Riomaggiore was a great place for first impressions! The Cinque Terre was already amazing, and we hadn’t even stepped foot off the boat yet. Viewing the photos below will better explain what I mean, but I guess nothing will ever compare to being there and viewing it with your own eyes. Pastel coloured buildings all aligned, numerous stories high, all perched on a seaside cliff.... stunning! And the thought of knowing that we were going to spend the night in the 4th town along, Vernazza, was icing on the cake. Being late morning, hunger struck us after we regained our land legs, so we immediately tucked into a slice of pizza..... both cheap and extremely tasty. Duh! We were in
Italy after all! That gave us good fuel for the hilly hike ahead. Well in fact the first 2 legs (i.e. between villages 1-2 and 2-3) were a breeze, and basically flat. Town 2 was Manarola, possibly the most photographed of the 5 villages, and the one you would see on tourist boards. And from our photos below you will understand why.... simply amazing scenery. We stopped here only long enough to take in the views and also to play around a bit scoring (out of a perfect 10), a few old blokes rock jumping into the crystal blue waters of the Mediterranean. Then it was on with the trek to town 3, Corniglia.
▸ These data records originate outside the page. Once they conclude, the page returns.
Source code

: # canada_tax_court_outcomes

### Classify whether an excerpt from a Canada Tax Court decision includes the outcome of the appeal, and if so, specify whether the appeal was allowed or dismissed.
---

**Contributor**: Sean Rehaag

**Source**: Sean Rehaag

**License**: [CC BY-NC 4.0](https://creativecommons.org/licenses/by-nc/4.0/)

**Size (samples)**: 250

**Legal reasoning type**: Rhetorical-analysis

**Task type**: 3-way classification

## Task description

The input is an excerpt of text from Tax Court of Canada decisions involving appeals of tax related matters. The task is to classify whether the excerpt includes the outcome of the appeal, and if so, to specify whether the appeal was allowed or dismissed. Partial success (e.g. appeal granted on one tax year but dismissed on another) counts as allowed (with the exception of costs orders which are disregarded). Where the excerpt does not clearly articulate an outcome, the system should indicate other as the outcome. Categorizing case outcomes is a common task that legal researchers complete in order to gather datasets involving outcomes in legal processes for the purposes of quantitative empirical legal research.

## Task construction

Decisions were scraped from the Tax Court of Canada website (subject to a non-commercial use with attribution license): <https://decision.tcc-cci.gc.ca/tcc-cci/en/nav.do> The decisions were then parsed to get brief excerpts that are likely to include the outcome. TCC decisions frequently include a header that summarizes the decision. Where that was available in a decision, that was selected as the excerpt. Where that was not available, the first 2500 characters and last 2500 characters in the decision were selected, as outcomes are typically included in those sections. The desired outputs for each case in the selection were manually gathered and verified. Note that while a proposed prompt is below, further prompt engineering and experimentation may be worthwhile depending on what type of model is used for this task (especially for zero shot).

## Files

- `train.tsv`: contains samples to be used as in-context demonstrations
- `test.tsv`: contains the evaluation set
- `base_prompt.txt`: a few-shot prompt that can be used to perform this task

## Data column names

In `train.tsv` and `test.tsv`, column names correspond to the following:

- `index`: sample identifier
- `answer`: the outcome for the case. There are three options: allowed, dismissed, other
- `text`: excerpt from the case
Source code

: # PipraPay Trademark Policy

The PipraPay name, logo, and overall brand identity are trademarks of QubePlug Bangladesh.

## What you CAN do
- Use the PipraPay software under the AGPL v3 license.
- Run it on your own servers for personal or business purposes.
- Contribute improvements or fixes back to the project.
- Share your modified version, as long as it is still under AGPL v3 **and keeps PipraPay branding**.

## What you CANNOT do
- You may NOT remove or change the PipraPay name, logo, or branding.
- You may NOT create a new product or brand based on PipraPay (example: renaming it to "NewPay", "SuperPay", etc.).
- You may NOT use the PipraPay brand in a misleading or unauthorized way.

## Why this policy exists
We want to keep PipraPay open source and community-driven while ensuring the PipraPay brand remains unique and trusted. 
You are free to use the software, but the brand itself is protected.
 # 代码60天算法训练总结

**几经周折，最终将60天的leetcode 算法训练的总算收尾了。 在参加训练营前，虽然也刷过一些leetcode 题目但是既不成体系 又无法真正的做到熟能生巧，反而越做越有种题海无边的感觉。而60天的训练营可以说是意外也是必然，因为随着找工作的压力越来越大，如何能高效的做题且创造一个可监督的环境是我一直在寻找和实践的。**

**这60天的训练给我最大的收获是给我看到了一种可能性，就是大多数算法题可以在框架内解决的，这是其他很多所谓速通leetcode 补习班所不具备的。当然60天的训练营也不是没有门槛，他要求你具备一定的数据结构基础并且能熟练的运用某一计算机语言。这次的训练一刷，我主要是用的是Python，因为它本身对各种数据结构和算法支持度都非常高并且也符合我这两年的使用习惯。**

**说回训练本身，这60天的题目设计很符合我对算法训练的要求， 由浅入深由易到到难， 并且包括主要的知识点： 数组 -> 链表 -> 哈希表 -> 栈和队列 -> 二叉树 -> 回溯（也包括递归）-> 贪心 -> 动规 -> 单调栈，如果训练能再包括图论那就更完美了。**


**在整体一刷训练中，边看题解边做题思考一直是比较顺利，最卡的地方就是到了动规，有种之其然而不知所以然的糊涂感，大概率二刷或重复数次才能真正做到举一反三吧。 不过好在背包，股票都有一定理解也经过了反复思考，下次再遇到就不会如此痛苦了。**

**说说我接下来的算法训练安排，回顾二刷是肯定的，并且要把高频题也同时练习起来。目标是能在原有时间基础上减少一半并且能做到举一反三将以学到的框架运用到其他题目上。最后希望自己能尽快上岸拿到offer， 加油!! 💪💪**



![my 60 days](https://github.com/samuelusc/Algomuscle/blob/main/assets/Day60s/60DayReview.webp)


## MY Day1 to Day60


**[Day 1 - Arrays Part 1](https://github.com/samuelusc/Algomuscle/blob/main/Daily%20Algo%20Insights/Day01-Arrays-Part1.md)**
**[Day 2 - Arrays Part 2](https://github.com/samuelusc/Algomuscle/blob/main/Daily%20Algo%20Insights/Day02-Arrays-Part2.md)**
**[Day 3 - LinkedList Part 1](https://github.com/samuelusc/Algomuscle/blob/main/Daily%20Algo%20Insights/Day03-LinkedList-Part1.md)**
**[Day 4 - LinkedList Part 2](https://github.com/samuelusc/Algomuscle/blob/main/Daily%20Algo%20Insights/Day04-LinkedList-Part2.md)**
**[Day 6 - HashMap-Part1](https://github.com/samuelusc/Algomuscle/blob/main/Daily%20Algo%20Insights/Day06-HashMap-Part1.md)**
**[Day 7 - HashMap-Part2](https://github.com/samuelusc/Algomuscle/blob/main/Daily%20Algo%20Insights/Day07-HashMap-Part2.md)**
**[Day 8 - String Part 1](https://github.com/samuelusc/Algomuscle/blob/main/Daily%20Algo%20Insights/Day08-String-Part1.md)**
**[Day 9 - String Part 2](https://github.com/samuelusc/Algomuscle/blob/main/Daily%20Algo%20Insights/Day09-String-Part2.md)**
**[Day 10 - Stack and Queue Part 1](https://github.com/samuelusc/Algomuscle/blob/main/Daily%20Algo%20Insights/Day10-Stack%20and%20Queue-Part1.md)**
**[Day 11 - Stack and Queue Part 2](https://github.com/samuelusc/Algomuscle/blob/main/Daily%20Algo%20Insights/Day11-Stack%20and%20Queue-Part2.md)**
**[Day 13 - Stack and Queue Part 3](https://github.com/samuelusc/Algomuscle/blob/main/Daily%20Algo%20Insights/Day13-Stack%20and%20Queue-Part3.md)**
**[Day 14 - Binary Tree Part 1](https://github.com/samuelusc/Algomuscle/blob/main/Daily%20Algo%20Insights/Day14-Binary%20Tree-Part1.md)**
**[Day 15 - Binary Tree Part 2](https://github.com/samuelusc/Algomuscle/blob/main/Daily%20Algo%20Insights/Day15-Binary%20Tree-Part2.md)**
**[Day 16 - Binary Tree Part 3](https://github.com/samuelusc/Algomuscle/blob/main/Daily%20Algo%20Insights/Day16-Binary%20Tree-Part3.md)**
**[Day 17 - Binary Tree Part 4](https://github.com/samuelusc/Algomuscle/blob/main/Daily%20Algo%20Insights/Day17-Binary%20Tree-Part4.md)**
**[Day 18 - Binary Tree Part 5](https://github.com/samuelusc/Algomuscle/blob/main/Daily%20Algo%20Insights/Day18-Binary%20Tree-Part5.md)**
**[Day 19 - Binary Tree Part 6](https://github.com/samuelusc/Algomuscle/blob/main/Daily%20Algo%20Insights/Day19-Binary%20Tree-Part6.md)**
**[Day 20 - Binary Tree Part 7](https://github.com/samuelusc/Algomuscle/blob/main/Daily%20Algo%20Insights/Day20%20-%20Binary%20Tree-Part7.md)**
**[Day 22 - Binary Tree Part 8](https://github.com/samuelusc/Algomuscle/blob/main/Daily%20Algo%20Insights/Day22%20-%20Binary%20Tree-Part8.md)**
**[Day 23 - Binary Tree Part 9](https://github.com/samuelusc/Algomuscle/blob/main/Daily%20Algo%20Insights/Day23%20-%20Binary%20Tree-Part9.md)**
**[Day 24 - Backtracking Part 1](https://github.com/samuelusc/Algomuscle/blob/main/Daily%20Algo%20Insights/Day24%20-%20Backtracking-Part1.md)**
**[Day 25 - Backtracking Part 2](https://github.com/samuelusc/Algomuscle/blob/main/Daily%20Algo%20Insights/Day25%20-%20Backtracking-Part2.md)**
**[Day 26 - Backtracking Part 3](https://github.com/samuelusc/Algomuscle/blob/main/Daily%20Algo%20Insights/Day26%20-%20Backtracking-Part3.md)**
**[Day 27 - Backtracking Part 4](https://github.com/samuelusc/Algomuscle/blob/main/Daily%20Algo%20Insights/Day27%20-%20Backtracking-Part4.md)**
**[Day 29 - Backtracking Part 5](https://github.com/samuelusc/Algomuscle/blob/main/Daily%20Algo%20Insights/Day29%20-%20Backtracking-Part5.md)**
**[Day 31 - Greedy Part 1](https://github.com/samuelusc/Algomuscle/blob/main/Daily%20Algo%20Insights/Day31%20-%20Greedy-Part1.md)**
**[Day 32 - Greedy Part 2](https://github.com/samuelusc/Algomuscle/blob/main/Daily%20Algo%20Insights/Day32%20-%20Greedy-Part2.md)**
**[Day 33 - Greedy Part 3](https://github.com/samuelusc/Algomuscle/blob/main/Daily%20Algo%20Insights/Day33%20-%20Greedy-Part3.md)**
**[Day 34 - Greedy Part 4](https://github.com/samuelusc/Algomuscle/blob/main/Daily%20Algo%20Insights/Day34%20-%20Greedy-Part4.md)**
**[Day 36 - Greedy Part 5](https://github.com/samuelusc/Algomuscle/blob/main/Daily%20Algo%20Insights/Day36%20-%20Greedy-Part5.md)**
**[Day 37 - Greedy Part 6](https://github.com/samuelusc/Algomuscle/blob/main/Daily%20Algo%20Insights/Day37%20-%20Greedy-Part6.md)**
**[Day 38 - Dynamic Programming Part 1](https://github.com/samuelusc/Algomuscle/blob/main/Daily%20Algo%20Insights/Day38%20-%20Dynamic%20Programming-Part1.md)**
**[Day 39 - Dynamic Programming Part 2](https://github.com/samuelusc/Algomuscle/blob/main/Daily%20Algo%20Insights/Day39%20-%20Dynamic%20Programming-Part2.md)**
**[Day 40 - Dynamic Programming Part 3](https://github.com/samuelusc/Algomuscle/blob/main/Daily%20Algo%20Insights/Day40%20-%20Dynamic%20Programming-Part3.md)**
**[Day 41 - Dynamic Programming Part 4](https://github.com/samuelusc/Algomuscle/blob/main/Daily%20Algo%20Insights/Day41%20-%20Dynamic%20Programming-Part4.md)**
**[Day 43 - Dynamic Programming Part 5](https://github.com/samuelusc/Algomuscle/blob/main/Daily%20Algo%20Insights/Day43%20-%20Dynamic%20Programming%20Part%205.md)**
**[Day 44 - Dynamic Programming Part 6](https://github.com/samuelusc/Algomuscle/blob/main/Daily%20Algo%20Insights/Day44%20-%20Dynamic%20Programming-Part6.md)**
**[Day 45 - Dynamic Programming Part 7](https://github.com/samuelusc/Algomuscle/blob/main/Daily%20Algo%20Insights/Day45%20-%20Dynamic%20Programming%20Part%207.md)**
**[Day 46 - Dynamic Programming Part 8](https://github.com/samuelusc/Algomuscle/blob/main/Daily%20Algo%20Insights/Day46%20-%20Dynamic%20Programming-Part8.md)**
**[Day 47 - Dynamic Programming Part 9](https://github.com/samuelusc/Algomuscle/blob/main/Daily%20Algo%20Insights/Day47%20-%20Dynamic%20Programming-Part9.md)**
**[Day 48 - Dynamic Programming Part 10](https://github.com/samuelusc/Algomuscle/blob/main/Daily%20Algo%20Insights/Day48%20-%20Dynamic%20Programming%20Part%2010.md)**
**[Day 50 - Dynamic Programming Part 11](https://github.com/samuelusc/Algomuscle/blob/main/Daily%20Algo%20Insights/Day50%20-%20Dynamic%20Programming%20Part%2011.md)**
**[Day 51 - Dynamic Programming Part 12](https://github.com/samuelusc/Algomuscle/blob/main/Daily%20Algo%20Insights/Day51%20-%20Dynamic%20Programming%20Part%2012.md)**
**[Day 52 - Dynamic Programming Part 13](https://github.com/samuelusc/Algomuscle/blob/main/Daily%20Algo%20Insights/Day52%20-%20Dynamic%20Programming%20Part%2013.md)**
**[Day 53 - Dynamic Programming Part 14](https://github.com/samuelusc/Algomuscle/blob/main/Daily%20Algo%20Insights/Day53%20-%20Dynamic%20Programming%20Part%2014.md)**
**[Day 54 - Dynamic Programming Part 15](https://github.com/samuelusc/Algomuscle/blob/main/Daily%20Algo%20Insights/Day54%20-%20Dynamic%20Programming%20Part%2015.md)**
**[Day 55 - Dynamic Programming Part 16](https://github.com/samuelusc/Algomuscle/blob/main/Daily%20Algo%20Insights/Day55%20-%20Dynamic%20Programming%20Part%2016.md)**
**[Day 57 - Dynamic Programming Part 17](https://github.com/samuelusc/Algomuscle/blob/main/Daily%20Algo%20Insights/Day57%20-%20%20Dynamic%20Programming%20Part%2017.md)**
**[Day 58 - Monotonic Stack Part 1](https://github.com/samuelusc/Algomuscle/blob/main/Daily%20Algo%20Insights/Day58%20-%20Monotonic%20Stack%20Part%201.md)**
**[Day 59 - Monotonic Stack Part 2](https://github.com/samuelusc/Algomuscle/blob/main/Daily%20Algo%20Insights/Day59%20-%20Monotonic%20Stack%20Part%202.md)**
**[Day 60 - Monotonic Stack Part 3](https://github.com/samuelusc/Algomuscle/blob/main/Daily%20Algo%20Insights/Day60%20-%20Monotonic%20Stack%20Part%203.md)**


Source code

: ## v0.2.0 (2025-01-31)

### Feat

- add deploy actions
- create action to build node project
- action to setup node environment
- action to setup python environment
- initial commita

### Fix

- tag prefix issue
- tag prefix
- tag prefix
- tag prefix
Might I also add that it was absolutely stifling heat this day. I could only guess that the temperatures were soaring into the mid to high thirties, but it was the scalding burn that the sun’s rays were inflicting that took it out of us the most. And not just us, almost everyone we passed looked more like they were sunbathing on the beach, wearing nothing but boardies and bikinis, than attempting the hike. People’s faces (including ours) were as red as the Ace of
Hearts, and most looked as though they had had been through a washing machine with the amount of sweat that was sucked from their pores. But what could you do, except suck it up and get on with it...... we weren’t there to f*#k spiders after all! (apologies about the referred use of profanities, but that is the saying after all, and it has dramatic affects on the story don’t you think?).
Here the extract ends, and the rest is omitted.